── Supplied records

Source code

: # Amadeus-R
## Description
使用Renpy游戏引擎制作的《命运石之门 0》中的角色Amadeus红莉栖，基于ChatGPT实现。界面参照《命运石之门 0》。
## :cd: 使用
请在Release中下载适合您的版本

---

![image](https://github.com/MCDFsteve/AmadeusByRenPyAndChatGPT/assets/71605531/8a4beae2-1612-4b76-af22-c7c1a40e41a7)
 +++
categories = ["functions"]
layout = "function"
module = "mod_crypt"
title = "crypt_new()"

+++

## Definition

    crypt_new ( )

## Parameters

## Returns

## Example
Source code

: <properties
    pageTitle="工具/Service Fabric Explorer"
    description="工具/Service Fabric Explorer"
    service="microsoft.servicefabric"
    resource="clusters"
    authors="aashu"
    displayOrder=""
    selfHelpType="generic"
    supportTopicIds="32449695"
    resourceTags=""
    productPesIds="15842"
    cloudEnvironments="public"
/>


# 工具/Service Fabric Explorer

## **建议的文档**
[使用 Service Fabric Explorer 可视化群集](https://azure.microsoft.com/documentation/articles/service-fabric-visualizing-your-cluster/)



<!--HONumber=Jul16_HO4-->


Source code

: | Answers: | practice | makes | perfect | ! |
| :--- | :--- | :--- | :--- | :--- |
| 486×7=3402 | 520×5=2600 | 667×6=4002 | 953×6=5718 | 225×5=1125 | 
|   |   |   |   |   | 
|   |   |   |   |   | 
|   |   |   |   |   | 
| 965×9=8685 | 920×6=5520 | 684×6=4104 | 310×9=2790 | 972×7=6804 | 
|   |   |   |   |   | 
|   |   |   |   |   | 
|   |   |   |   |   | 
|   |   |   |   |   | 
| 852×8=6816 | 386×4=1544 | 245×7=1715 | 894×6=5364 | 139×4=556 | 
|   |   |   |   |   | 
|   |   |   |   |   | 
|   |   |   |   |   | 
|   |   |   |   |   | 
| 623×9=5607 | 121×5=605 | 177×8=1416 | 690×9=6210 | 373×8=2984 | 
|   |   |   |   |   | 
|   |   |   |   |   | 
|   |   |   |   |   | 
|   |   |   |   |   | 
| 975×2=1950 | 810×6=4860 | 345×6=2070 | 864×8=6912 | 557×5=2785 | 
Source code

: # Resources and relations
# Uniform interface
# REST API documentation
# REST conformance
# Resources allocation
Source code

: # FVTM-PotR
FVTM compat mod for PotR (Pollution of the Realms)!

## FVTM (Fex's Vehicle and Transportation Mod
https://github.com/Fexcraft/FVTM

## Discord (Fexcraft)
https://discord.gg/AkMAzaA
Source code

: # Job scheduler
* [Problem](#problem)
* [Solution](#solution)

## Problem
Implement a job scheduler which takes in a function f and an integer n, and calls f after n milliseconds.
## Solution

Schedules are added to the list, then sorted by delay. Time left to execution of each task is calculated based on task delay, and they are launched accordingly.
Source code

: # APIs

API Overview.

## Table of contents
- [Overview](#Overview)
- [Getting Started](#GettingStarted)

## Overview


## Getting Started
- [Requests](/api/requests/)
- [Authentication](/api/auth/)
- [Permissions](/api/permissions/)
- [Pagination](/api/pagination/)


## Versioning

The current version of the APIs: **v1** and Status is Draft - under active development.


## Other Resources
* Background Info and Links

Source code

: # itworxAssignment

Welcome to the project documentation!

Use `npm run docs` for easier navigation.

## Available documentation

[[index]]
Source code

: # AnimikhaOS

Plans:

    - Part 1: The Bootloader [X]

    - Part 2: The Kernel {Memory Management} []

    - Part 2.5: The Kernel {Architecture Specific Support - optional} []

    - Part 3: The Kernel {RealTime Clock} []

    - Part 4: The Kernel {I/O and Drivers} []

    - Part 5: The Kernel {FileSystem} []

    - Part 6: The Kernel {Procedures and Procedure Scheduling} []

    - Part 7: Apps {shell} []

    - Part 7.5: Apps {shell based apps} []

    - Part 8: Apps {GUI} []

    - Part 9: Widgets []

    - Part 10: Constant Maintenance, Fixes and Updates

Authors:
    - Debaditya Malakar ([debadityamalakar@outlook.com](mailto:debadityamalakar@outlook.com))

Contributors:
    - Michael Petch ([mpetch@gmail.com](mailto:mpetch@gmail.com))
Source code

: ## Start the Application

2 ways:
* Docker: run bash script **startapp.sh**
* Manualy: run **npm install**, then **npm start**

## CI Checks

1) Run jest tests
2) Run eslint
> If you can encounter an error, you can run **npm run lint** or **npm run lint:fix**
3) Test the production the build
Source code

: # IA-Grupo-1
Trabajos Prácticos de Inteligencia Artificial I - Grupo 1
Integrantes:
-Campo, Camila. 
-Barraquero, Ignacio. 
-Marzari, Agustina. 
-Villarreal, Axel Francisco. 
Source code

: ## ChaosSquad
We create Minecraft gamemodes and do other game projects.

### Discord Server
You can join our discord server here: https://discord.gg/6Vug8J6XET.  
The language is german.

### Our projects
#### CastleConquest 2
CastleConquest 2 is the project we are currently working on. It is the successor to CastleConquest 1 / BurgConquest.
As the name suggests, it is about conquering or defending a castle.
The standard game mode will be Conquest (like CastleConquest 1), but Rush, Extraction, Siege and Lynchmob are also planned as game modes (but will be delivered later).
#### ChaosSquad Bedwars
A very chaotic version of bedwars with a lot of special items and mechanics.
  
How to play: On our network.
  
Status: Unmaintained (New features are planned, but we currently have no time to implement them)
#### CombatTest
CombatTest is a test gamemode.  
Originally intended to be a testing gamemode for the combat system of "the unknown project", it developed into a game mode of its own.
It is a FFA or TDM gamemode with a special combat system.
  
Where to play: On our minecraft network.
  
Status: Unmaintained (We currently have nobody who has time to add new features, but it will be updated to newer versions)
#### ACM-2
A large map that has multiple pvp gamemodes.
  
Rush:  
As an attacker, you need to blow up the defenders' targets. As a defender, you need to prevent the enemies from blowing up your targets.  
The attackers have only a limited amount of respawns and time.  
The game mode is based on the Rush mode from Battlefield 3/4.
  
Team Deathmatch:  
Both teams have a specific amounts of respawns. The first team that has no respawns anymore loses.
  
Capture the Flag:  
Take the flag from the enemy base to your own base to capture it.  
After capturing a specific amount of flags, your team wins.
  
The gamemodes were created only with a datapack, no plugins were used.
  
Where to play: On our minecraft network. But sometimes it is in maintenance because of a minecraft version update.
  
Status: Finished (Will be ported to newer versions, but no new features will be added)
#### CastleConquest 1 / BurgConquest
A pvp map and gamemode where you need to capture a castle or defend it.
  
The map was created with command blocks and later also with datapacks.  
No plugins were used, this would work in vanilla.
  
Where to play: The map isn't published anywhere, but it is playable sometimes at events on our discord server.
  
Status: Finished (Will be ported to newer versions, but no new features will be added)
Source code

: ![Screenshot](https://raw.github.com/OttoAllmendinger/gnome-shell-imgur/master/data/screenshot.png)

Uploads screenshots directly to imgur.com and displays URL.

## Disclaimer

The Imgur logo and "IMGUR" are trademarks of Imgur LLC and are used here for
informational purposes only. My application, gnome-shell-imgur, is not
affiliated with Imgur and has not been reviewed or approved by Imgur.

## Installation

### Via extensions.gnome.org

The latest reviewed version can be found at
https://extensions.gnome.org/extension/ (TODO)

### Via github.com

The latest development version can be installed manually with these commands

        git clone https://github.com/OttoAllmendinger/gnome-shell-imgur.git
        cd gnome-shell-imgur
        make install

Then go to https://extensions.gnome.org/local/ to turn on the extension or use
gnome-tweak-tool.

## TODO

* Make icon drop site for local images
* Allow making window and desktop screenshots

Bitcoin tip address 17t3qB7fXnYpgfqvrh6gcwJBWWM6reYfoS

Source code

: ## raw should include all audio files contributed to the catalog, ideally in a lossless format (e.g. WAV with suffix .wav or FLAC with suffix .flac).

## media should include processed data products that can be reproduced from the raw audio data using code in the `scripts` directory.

────

* Exercise:
Keeping every character as it is, restate the lines above that run from the line with "690×9=6210 | 373×8=2984 |" through the line with "- Part 4: The", both included, and nothing else.

* Task answer:
| 623×9=5607 | 121×5=605 | 177×8=1416 | 690×9=6210 | 373×8=2984 | 
|   |   |   |   |   | 
|   |   |   |   |   | 
|   |   |   |   |   | 
|   |   |   |   |   | 
| 975×2=1950 | 810×6=4860 | 345×6=2070 | 864×8=6912 | 557×5=2785 | 
Source code

: # Resources and relations
# Uniform interface
# REST API documentation
# REST conformance
# Resources allocation
Source code

: # FVTM-PotR
FVTM compat mod for PotR (Pollution of the Realms)!

## FVTM (Fex's Vehicle and Transportation Mod
https://github.com/Fexcraft/FVTM

## Discord (Fexcraft)
https://discord.gg/AkMAzaA
Source code

: # Job scheduler
* [Problem](#problem)
* [Solution](#solution)

## Problem
Implement a job scheduler which takes in a function f and an integer n, and calls f after n milliseconds.
## Solution

Schedules are added to the list, then sorted by delay. Time left to execution of each task is calculated based on task delay, and they are launched accordingly.
Source code

: # APIs

API Overview.

## Table of contents
- [Overview](#Overview)
- [Getting Started](#GettingStarted)

## Overview


## Getting Started
- [Requests](/api/requests/)
- [Authentication](/api/auth/)
- [Permissions](/api/permissions/)
- [Pagination](/api/pagination/)


## Versioning

The current version of the APIs: **v1** and Status is Draft - under active development.


## Other Resources
* Background Info and Links

Source code

: # itworxAssignment

Welcome to the project documentation!

Use `npm run docs` for easier navigation.

## Available documentation

[[index]]
Source code

: # AnimikhaOS

Plans:

    - Part 1: The Bootloader [X]

    - Part 2: The Kernel {Memory Management} []

    - Part 2.5: The Kernel {Architecture Specific Support - optional} []

    - Part 3: The Kernel {RealTime Clock} []

    - Part 4: The Kernel {I/O and Drivers} []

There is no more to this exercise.